After numerous consultations between the attending doctors and the boy's parents, a decision is made to stop the blood transfusions and life-prolonging medications. To continue these measures would just prolong the agony of the boy's inevitable death. Only pain relief medication will be given. The boy is expected to die quickly. He is moved into a private room.

Day after day the young boy hovers between life and death. His groans grow louder, while his parents, anguished, sit beside their son's bed. I am one of the nurses working on that floor. Nursing and medical staff moves in and out, administer pain relief medication, bathe him, massage the boy's back, change his position in bed, change his sheets. At times we stay in the room, silent, unable to relieve the parents' grief.

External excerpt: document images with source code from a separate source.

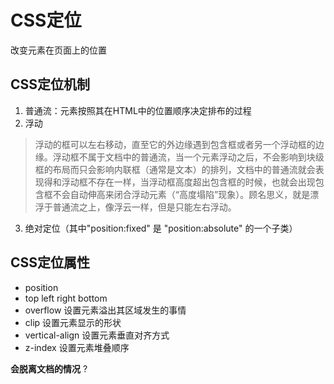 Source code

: # CSS定位
改变元素在页面上的位置

## CSS定位机制
1. 普通流：元素按照其在HTML中的位置顺序决定排布的过程
2. 浮动
> 浮动的框可以左右移动，直至它的外边缘遇到包含框或者另一个浮动框的边缘。浮动框不属于文档中的普通流，当一个元素浮动之后，不会影响到块级框的布局而只会影响内联框（通常是文本）的排列，文档中的普通流就会表现得和浮动框不存在一样，当浮动框高度超出包含框的时候，也就会出现包含框不会自动伸高来闭合浮动元素（“高度塌陷”现象）。顾名思义，就是漂浮于普通流之上，像浮云一样，但是只能左右浮动。 
3. 绝对定位（其中"position:fixed" 是 "position:absolute" 的一个子类）

## CSS定位属性
- position
- top left right bottom
- overflow  设置元素溢出其区域发生的事情
- clip 设置元素显示的形状
- vertical-align  设置元素垂直对齐方式
- z-index  设置元素堆叠顺序

**会脱离文档的情况** ?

After an eternity, the boy's groans cease; he stops breathing, his skin grows cold and ashen. The boy dies at last, yet much too soon.

Since the death of that little boy, I have changed vocations. Questions about death that I was forced to face as a nurse, I still face today in my profession as a marriage and family therapist. I know by experience what it means to be a bereaved parent; our first-born son died suddenly just over four years ago, at 26 years of age. What wisdom can I bring at this stage of my life as I listen to stories of anguish from people who come to me for help—while a loved one dies slowly or when grief lingers long after a dear one has died?

In our technologically sophisticated age, when specialization and prolonging of life is highly valued, death is too easily interpreted as a medical failure.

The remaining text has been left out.